<<<<

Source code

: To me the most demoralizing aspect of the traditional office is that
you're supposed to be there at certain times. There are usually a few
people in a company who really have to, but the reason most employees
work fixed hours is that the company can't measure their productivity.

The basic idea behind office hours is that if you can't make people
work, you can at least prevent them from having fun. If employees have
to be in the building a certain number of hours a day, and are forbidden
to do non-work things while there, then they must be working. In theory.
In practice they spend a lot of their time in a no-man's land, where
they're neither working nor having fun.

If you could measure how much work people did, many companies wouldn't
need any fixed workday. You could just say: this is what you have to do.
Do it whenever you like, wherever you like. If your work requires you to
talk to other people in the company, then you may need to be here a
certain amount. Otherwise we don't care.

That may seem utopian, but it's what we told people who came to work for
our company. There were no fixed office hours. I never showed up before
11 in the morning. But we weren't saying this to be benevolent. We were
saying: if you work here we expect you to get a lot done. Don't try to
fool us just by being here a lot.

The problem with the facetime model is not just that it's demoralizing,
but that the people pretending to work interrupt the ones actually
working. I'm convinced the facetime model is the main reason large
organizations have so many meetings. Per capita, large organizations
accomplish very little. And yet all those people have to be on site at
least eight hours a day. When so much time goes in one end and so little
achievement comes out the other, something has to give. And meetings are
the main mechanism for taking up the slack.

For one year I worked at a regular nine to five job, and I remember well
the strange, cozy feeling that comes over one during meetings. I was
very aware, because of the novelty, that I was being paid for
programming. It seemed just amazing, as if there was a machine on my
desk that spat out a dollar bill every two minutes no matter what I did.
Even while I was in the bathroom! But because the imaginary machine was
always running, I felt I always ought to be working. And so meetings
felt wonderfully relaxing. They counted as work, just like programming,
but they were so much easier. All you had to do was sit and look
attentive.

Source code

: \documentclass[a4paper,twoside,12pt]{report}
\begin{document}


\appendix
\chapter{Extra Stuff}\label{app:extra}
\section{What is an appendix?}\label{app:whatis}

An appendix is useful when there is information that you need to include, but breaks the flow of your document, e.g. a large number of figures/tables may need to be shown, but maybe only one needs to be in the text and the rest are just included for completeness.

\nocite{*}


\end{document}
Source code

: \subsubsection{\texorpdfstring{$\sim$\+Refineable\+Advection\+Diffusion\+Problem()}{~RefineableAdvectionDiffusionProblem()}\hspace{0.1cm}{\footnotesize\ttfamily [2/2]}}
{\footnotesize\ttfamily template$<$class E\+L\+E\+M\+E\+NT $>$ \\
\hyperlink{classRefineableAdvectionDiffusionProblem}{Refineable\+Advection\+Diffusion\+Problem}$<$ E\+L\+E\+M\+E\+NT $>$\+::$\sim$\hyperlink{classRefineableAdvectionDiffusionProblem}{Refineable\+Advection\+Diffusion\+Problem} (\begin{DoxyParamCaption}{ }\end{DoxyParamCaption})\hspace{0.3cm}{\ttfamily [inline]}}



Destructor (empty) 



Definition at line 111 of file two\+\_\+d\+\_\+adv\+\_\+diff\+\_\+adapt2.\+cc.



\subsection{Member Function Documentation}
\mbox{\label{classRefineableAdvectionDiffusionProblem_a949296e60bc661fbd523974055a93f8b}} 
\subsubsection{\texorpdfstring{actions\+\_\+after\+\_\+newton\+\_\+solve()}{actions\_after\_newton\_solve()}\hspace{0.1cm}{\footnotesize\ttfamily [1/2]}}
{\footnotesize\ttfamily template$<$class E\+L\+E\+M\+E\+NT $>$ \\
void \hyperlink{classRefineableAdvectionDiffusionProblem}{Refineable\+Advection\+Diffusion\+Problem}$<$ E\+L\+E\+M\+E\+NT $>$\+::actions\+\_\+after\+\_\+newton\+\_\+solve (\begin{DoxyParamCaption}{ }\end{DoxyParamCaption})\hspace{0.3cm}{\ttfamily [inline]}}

>>>>

◆ Your assignment
Each of the records should be written out precisely as given.

◆ Exercise answer
Source code

: To me the most demoralizing aspect of the traditional office is that
you're supposed to be there at certain times. There are usually a few
people in a company who really have to, but the reason most employees
work fixed hours is that the company can't measure their productivity.

The basic idea behind office hours is that if you can't make people
work, you can at least prevent them from having fun. If employees have
to be in the building a certain number of hours a day, and are forbidden
to do non-work things while there, then they must be working. In theory.
In practice they spend a lot of their time in a no-man's land, where
they're neither working nor having fun.

If you could measure how much work people did, many companies wouldn't
need any fixed workday. You could just say: this is what you have to do.
Do it whenever you like, wherever you like. If your work requires you to
talk to other people in the company, then you may need to be here a
certain amount. Otherwise we don't care.

That may seem utopian, but it's what we told people who came to work for
our company. There were no fixed office hours. I never showed up before
11 in the morning. But we weren't saying this to be benevolent. We were
saying: if you work here we expect you to get a lot done. Don't try to
fool us just by being here a lot.

The problem with the facetime model is not just that it's demoralizing,
but that the people pretending to work interrupt the ones actually
working. I'm convinced the facetime model is the main reason large
organizations have so many meetings. Per capita, large organizations
accomplish very little. And yet all those people have to be on site at
least eight hours a day. When so much time goes in one end and so little
achievement comes out the other, something has to give. And meetings are
the main mechanism for taking up the slack.

For one year I worked at a regular nine to five job, and I remember well
the strange, cozy feeling that comes over one during meetings. I was
very aware, because of the novelty, that I was being paid for
programming. It seemed just amazing, as if there was a machine on my
desk that spat out a dollar bill every two minutes no matter what I did.
Even while I was in the bathroom! But because the imaginary machine was
always running, I felt I always ought to be working. And so meetings
felt wonderfully relaxing. They counted as work, just like programming,
but they were so much easier. All you had to do was sit and look
attentive.

Source code

: \documentclass[a4paper,twoside,12pt]{report}
\begin{document}


\appendix
\chapter{Extra Stuff}\label{app:extra}
\section{What is an appendix?}\label{app:whatis}

An appendix is useful when there is information that you need to include, but breaks the flow of your document, e.g. a large number of figures/tables may need to be shown, but maybe only one needs to be in the text and the rest are just included for completeness.

\nocite{*}


\end{document}
Source code

: \subsubsection{\texorpdfstring{$\sim$\+Refineable\+Advection\+Diffusion\+Problem()}{~RefineableAdvectionDiffusionProblem()}\hspace{0.1cm}{\footnotesize\ttfamily [2/2]}}
{\footnotesize\ttfamily template$<$class E\+L\+E\+M\+E\+NT $>$ \\
\hyperlink{classRefineableAdvectionDiffusionProblem}{Refineable\+Advection\+Diffusion\+Problem}$<$ E\+L\+E\+M\+E\+NT $>$\+::$\sim$\hyperlink{classRefineableAdvectionDiffusionProblem}{Refineable\+Advection\+Diffusion\+Problem} (\begin{DoxyParamCaption}{ }\end{DoxyParamCaption})\hspace{0.3cm}{\ttfamily [inline]}}



Destructor (empty) 



Definition at line 111 of file two\+\_\+d\+\_\+adv\+\_\+diff\+\_\+adapt2.\+cc.



\subsection{Member Function Documentation}
\mbox{\label{classRefineableAdvectionDiffusionProblem_a949296e60bc661fbd523974055a93f8b}} 
\subsubsection{\texorpdfstring{actions\+\_\+after\+\_\+newton\+\_\+solve()}{actions\_after\_newton\_solve()}\hspace{0.1cm}{\footnotesize\ttfamily [1/2]}}
{\footnotesize\ttfamily template$<$class E\+L\+E\+M\+E\+NT $>$ \\
void \hyperlink{classRefineableAdvectionDiffusionProblem}{Refineable\+Advection\+Diffusion\+Problem}$<$ E\+L\+E\+M\+E\+NT $>$\+::actions\+\_\+after\+\_\+newton\+\_\+solve (\begin{DoxyParamCaption}{ }\end{DoxyParamCaption})\hspace{0.3cm}{\ttfamily [inline]}}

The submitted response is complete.